One I won't soon forget. Thanks, Gerry.
   How are we certain that his 8th-inning temper tantrum was merely a grand personal publicity stunt to get him some needed attention? Because last night - and every night - 1st and 3rd-base coaches stand as much as 20 feet outside their designated box. Because after Beltre's ejection, Mike Napoli's customized on-deck circle was on the grass even closer to home plate than Beltre's. And Jonathan Lucroy stood to the left of the plastic circle. To the left of it, yep, even more left than it was after Beltre's relocation.
   From Davis? Not a peep.
   It's clear he wasn't enforcing any rules, he was merely making himself feel important.
   Never met Davis (nor do I ever want to), but my image is of him dining alone after a game. Sending back the soup because it's too soupy. Customizing his meal with 42 alterations. And then, you guessed it, leaving a $0 tip because such a mundane meal was beneath him.
   Davis was likely very satisfied with himself last night. He had reminded Beltre - and everyone in the stands - who was the real boss. In his world, remember, we paid our money to watch him umpire just as much as paid to see players.

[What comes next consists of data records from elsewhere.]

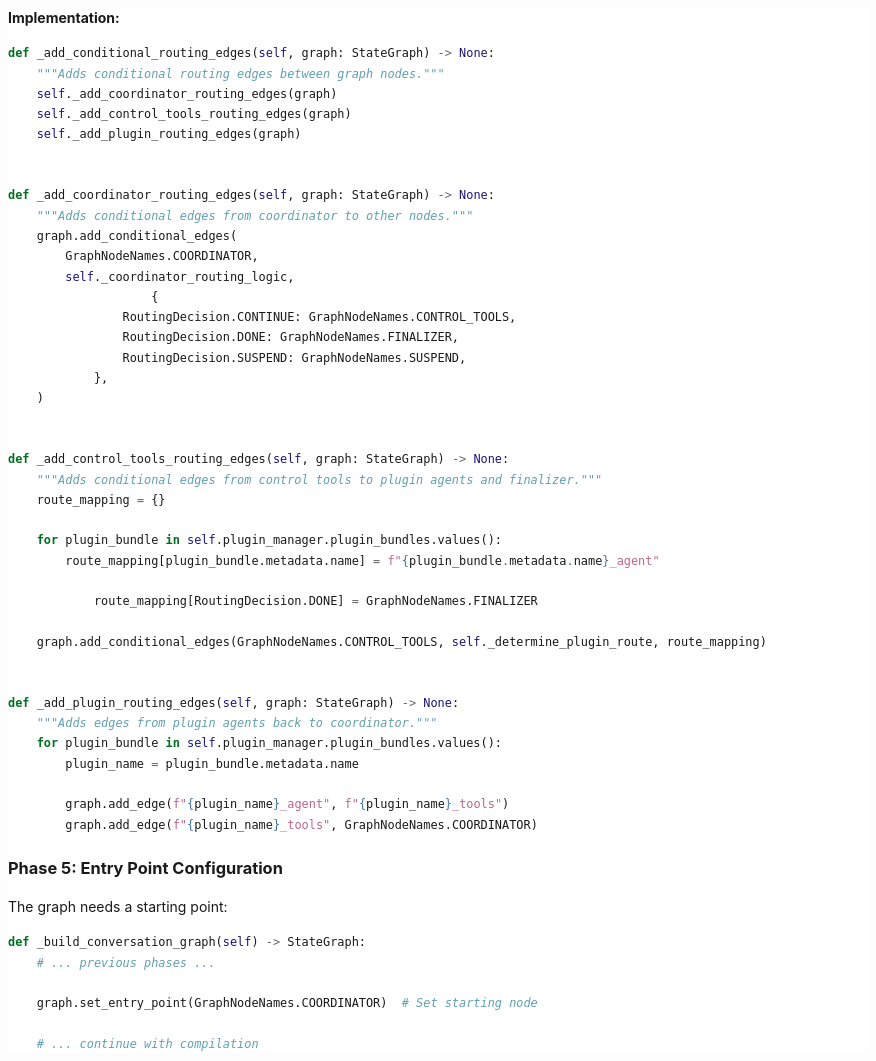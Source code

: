**Implementation:**

```python
def _add_conditional_routing_edges(self, graph: StateGraph) -> None:
    """Adds conditional routing edges between graph nodes."""
    self._add_coordinator_routing_edges(graph)
    self._add_control_tools_routing_edges(graph)
    self._add_plugin_routing_edges(graph)


def _add_coordinator_routing_edges(self, graph: StateGraph) -> None:
    """Adds conditional edges from coordinator to other nodes."""
    graph.add_conditional_edges(
        GraphNodeNames.COORDINATOR,
        self._coordinator_routing_logic,
                    {
                RoutingDecision.CONTINUE: GraphNodeNames.CONTROL_TOOLS,
                RoutingDecision.DONE: GraphNodeNames.FINALIZER,
                RoutingDecision.SUSPEND: GraphNodeNames.SUSPEND,
            },
    )


def _add_control_tools_routing_edges(self, graph: StateGraph) -> None:
    """Adds conditional edges from control tools to plugin agents and finalizer."""
    route_mapping = {}

    for plugin_bundle in self.plugin_manager.plugin_bundles.values():
        route_mapping[plugin_bundle.metadata.name] = f"{plugin_bundle.metadata.name}_agent"

            route_mapping[RoutingDecision.DONE] = GraphNodeNames.FINALIZER

    graph.add_conditional_edges(GraphNodeNames.CONTROL_TOOLS, self._determine_plugin_route, route_mapping)


def _add_plugin_routing_edges(self, graph: StateGraph) -> None:
    """Adds edges from plugin agents back to coordinator."""
    for plugin_bundle in self.plugin_manager.plugin_bundles.values():
        plugin_name = plugin_bundle.metadata.name

        graph.add_edge(f"{plugin_name}_agent", f"{plugin_name}_tools")
        graph.add_edge(f"{plugin_name}_tools", GraphNodeNames.COORDINATOR)
```

### Phase 5: Entry Point Configuration

The graph needs a starting point:

```python
def _build_conversation_graph(self) -> StateGraph:
    # ... previous phases ...

    graph.set_entry_point(GraphNodeNames.COORDINATOR)  # Set starting node

    # ... continue with compilation
```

   There will be a day - hopefully sooner than later - when baseball is flawlessly ruled by computers, GPS, laser technology and advanced gizmos equipped with no egos or agendas, and that mercifully will make umpires obsolete. Our kids' kids will laugh at the fact that we once upon a time relied on humans to judge our beloved outcomes.
   And they'll be right, because last night there was nothing funny about Gerry Davis' devoid sense of humor.

2 comments:

  1. The ass clown who wrote this needs to get laid. Cause he's definitely got some pent up frustration! Wonder how long it took him to think of this drivel? He could've spent the same amount of time at a children's hospital and been productive.
    I'm glad he found delight in mocking one of the greatest umpires who ever lived. Get a life ass clown.